Alfred Dreyfus

THE MAN ON DEVIL’S ISLAND: Alfred Dreyfus and the Affair that Divided France

By RUTH HARRIS

Allen Lane, 2011, 542 pages, $26.95 (pb)

Review by Phil Shannon

The Dreyfus Affair in France a century ago shows how little has changed. As Ruth Harris recounts in her book on Alfred Dreyfus, ‘national security’ was on the lips of every French politician and military officer as an innocent man from a vilified group was framed for treason in a rigged military court and sent to rot in a prison hell-hole to serve political ends during a time of war hysteria. For Alfred Dreyfus substitute David Hicks and the template still fits.

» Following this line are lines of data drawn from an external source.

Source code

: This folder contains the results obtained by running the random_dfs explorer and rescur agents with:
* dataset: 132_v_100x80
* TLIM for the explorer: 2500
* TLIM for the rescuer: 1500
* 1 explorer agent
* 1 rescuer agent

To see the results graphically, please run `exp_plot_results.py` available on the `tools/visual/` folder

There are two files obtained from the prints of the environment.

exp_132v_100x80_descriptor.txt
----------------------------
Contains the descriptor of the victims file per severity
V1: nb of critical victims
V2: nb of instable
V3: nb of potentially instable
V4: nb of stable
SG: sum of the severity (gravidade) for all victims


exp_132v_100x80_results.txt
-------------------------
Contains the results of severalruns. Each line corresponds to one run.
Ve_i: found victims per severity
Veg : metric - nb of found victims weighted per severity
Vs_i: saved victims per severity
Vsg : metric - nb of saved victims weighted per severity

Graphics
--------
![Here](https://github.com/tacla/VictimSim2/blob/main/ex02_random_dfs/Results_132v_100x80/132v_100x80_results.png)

Dreyfus, a Jewish officer in the French Army, was accused by the military in 1894 of spying for Germany. The French Minister of War, wanting to be seen as tough on Germany, nabbed the nearest, vaguely-plausible suspect. The evidence against Dreyfus was gossamer-thin and the real spy (a debt-ridden army officer) was soon fingered by a conscientious army intelligence officer but a secret dossier, bulked out to a crushing 370 items with forged and tenuous evidence, was used to convict Dreyfus.

Dreyfus’ German accent (common to all French residents of his German-occupied French homeland, Alsace-Lorraine) and his Jewish religion (used as part of an alarmist, anti-Semitic scare about a global Jewish conspiracy and subversion within) were the racist nails in a court martial closed to public scrutiny.

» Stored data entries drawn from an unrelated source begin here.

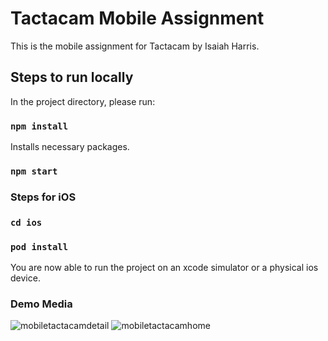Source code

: # Tactacam Mobile Assignment

This is the mobile assignment for Tactacam by Isaiah Harris.

## Steps to run locally

In the project directory, please run:

### `npm install`

Installs necessary packages.

### `npm start`

### Steps for iOS

### `cd ios`

### `pod install`

You are now able to run the project on an xcode simulator or a physical ios device.

### Demo Media

![mobiletactacamdetail](https://user-images.githubusercontent.com/20864735/197081445-21d2a233-467a-47bc-a2ea-85ded34d1ad2.jpeg)
![mobiletactacamhome](https://user-images.githubusercontent.com/20864735/197081448-ea27e1db-04e5-4553-9804-78496d29e7d5.jpeg)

Imprisoned on Devil’s Island off the coast of French Guiana in South America, Dreyfus spent five years in solitary confinement, shackled in sweltering heat, enduring fever and malnutrition, his teeth rotting, his legs and voice atrophying. He was not supposed to survive.

A campaign to free Dreyfus, however, changed all that, sparked by the novelist, Emile Zola, whose polemical broadside, J’accuse, charged France’s military and political hierarchies with complicity in the political stitch-up. Conscionable Republicans united with socialists and anarchists under the banner of ‘Truth and Justice’ whilst the Catholic Church, anti-Semites and anti-parliamentarian monarchists claimed‘Tradition and Honour’ and a belief in the army, right or wrong, a dogma which mere fact was unable to penetrate.

Popular outrage forced a retrial of Dreyfus but hostile military judges and widespread perjury by prosecution witnesses saw Dreyfus sentenced to ten more years, a grotesque result which, together with a failed right-wing coup attempt against the Republican government, forced the government to seek social peace by proposing a pardon for Dreyfus, which would have left him legally free but morally stained, and a general amnesty which would have left the top conspirators, forgers and perjurers immune from prosecution.

Faced with another decade of Devil’s Island, however, Dreyfus not unreasonably opted for the pardon whilst the Marxist leader of France’s Socialist Party, Jean Jaurés, launched a campaign to clear Dreyfus which culminated in Dreyfus’ first fair trial and full exoneration in 1906.

Harris’ particular take on the Dreyfus Affair is to challenge what she calls the myth of righteous and pure Dreyfusards battling a wicked, anti-Dreyfusard right. She documents the existence of Catholics on both sides of the struggle (liberal and republican versus reactionary and monarchical), writers and intellectuals split on the issue, and spiritualists cohabiting with scientists under the Dreyfusard watchword of reason. This, however, is merely an unremarkable fact of broad coalition politics.

Harris’ other conclusion, that, “on right and left”,positions on the Dreyfus Affair were shaped by long-standing emotional animosities rather than by evidence alone, is but an illustration that in politics everything is connected. Certainly, some Dreyfusards were influenced by their opposition to Catholic Jesuits in the anti-Dreyfusard camp whom they, rightly, saw as “pre-Enlightenment throwbacks”. For their part, many Catholic priests used Dreyfus as a pretext to oppose a Republic which was winding back clerical privilege and promoting secularisation.

That the politico-legal fate of one individual can act as an emotional lightning-rod in polarising society along a left-right divide with truth and justice pitted against lies and prejudice is therefore neither surprising nor invalidates what Harris laments as the “pervasive impact of Marxist ideas” which allegedly “privilege thought over feeling”. Harris’ coolness towards Marxism also biases her book towards elite, rather than mass, politics, with her focus on an ideological battle amongst intellectuals.

Harris is, however, a “Dreyfusard at heart” and she recognises that the “energy, passion and enthusiasm that fired the idealism of a generation” a century ago is essential for political progress today.